The Sabbath School Personal Ministries Department of the General Conference exists to ensure that the resources and programs produced for the church in these areas are Christ-centered, Bible-based, and user-friendly. They will involve a variety of modalities in emerging technologies and media that effectively engage both active and inactive audiences. When presented through a variety of extensive training media, they will result in the following:

  1. Bible Study—regular individual and group study of God’s Word, prayer, and other devotional practices.

  2. Fellowship—Christ-centered relationships throughout every aspect of the weekly Sabbath School program and provide an atmosphere of love and acceptance throughout church life.

  3. Community Outreach—discovery of spiritual gifts that educate, equip, motivate, and mobilize members in all forms of personal and local church organized evangelism so that they may be transforming agents in their communities.

  4. World Mission—expression and perpetuation of a clear vision of the church’s mission to the world.

Organization and Operations

The General Conference Sabbath School and Personal Ministries Department provides multimedia resources in implementing the religious education of the church. They include text, print, graphic, audio, video, and internet media.

Staffing—a director and associate directors(s) administer the Sabbath School and Personal Ministries Department as needed and budgeted. The church elects the director and associate director(s) on the basis of their expertise and experience in caring for the responsibilities encompassed by the work of the department. In their leadership, the director, associate director(s), and staff will provide a clear sense of direction that anticipates ministry opportunities now and in the future while unifying the efforts of leaders at other levels of the church to be involved with the programs of Sabbath School and personal ministries.

Administration—operationally and administratively, the department, through its director, is responsible to the General Conference president and his advisors for promoting plans and work outlined by the General Conference executive committee. A presidential advisor meets regularly with the staff to listen, provide guidance, and empower the staff to meet the present and anticipated ministry opportunities and needs.

World Advisories—a world advisory normally convenes at the beginning of each new quinquennium. During it, the director, associate director(s), and staff meet with the division directors and a representative of the General Conference administration to discuss the ministry needs and opportunities and to develop strategic plans for the next five years.

Division Sabbath School and personal ministries departments—their responsibilities are to facilitate all desired outcomes of the General Conference Sabbath School and Personal Ministries Department, providing the translation and contextualization of all appropriate resources, and implementing all required training in their full utilization.
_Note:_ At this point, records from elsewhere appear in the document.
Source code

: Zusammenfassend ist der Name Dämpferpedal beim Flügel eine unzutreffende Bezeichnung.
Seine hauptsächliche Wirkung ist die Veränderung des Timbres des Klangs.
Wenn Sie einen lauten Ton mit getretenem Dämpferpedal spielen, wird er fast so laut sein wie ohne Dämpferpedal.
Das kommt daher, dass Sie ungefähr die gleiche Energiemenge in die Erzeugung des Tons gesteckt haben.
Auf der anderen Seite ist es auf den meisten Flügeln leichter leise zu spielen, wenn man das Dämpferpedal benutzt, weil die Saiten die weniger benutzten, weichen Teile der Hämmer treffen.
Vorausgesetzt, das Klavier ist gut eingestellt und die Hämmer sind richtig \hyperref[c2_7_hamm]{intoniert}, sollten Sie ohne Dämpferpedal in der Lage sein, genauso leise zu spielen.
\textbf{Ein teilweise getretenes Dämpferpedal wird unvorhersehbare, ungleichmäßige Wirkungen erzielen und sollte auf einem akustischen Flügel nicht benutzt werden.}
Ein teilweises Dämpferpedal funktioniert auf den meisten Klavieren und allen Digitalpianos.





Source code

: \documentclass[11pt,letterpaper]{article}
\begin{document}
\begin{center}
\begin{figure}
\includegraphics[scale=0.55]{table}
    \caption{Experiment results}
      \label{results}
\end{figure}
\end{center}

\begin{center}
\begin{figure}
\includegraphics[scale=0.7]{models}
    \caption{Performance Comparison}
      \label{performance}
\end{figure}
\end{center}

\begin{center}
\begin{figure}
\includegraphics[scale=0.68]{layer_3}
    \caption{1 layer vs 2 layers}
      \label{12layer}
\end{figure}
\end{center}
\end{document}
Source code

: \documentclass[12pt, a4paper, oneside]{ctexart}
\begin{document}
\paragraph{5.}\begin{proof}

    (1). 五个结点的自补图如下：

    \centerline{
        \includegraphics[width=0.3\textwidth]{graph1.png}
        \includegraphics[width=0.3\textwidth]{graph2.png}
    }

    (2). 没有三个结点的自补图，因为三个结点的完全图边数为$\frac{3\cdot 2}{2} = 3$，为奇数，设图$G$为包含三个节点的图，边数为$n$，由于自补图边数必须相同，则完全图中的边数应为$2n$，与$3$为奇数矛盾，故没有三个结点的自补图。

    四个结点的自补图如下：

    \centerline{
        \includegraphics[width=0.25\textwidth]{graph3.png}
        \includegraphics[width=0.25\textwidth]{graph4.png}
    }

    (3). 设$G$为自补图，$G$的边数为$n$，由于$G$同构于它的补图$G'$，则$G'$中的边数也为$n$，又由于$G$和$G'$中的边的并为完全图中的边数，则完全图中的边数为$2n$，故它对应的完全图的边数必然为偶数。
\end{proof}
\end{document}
Editors—the editors for the collegiate/young adult, youth, earliteen, junior, primary, kindergarten, and beginner Sabbath School Bible Study Guides are appointed by the General Conference executive committee to serve in the Sabbath School and Personal Ministries Department and are responsible to the General Conference administrative committee through the Sabbath School Publication Board, as may be indicated in their job descriptions.

Functions

Editorial Functions--the Sabbath School Publications Board, a standing committee appointed by the General Conference administrative committee, is the primary organization to facilitate the Sabbath School editorial function of the department. This board, through the editors, is responsible for the development of all manuscripts of the Sabbath School Bible Study Guide for all ages. The General Conference administrative committee is the publisher and is responsible for the content of the students’ and teachers’ manuscripts. Each of the world divisions is responsible for developing their program helps.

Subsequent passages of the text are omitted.